<<<<
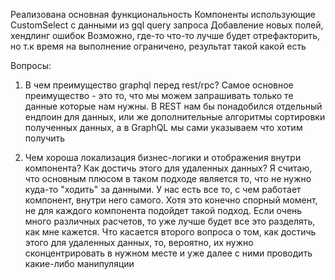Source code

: Реализована основная функциональность
Компоненты использующие CustomSelect с данными из gql query запроса
Добавление новых полей, хендлинг ошибок
Возможно, где-то что-то лучше будет отрефакторить, но т.к время на выполнение ограничено, результат такой какой есть

Вопросы:
1. В чем преимущество graphql перед rest/rpc?
    Самое основное преимущество - это то, что мы можем запрашивать только те данные которые нам нужны.
    В REST нам бы понадобился отдельный ендпоин для данных, или же дополнительные алгоритмы сортировки полученных данных,
    а в GraphQL мы сами указываем что хотим получить

2. Чем хороша локализация бизнес-логики и отображения внутри компонента? Как достичь этого для удаленных данных?
    Я считаю, что основным плюсом в таком подходе является то, что не нужно куда-то "ходить" за данными.
    У нас есть все то, с чем работает компонент, внутри него самого. Хотя это конечно спорный момент, не для каждого компонента подойдет такой подход.
    Если очень много различных расчетов, то уже лучше будет все это разделять, как мне кажется.
    Что касается второго вопроса о том, как достичь этого для удаленных данных, то, вероятно, их нужно сконцентрировать в нужном месте и уже далее с ними проводить
    какие-либо манипуляции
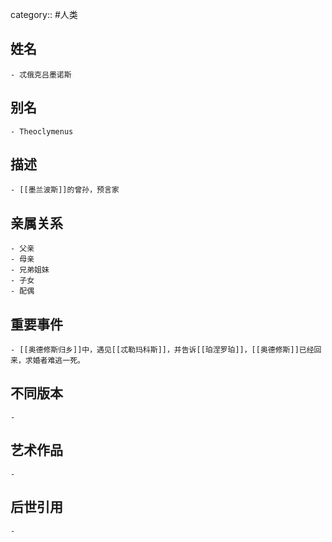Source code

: category:: #人类
## 姓名
	- 忒俄克吕墨诺斯
## 别名
	- Theoclymenus
## 描述
	- [[墨兰波斯]]的曾孙，预言家
## 亲属关系
	- 父亲
	- 母亲
	- 兄弟姐妹
	- 子女
	- 配偶
## 重要事件
	- [[奥德修斯归乡]]中，遇见[[忒勒玛科斯]]，并告诉[[珀涅罗珀]]，[[奥德修斯]]已经回来，求婚者难逃一死。
## 不同版本
	-
## 艺术作品
	-
## 后世引用
	-
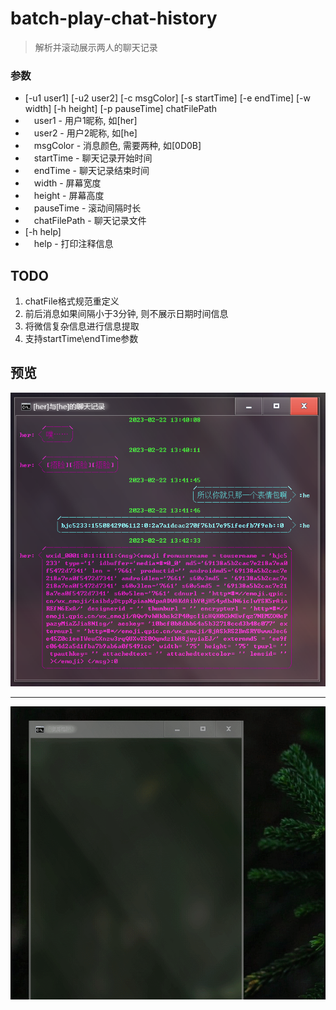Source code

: # batch-play-chat-history
> 解析并滚动展示两人的聊天记录

### 参数
* [-u1 user1] [-u2 user2] [-c msgColor] [-s startTime] [-e endTime] [-w width] [-h height] [-p pauseTime] chatFilePath
* &emsp;user1 - 用户1昵称, 如[her]
* &emsp;user2 - 用户2昵称, 如[he]
* &emsp;msgColor - 消息颜色, 需要两种, 如[0D0B]
* &emsp;startTime - 聊天记录开始时间
* &emsp;endTime - 聊天记录结束时间
* &emsp;width - 屏幕宽度
* &emsp;height - 屏幕高度
* &emsp;pauseTime - 滚动间隔时长
* &emsp;chatFilePath - 聊天记录文件
* [-h help]
* &emsp;help - 打印注释信息


## TODO
1. chatFile格式规范重定义
2. 前后消息如果间隔小于3分钟, 则不展示日期时间信息
3. 将微信复杂信息进行信息提取
4. 支持startTime\endTime参数


## 预览
<div align=center><img src="https://github.com/bjc5233/batch-play-chat-history/raw/master/resources/demo.png"/></div>

---
<div align=center><img src="https://github.com/bjc5233/batch-play-chat-history/raw/master/resources/demo.gif"/></div>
>>>>
Only lines containing "этого" belong in the answer; copy every such line from the records.

2. Чем хороша локализация бизнес-логики и отображения внутри компонента? Как достичь этого для удаленных данных?
    Что касается второго вопроса о том, как достичь этого для удаленных данных, то, вероятно, их нужно сконцентрировать в нужном месте и уже далее с ними проводить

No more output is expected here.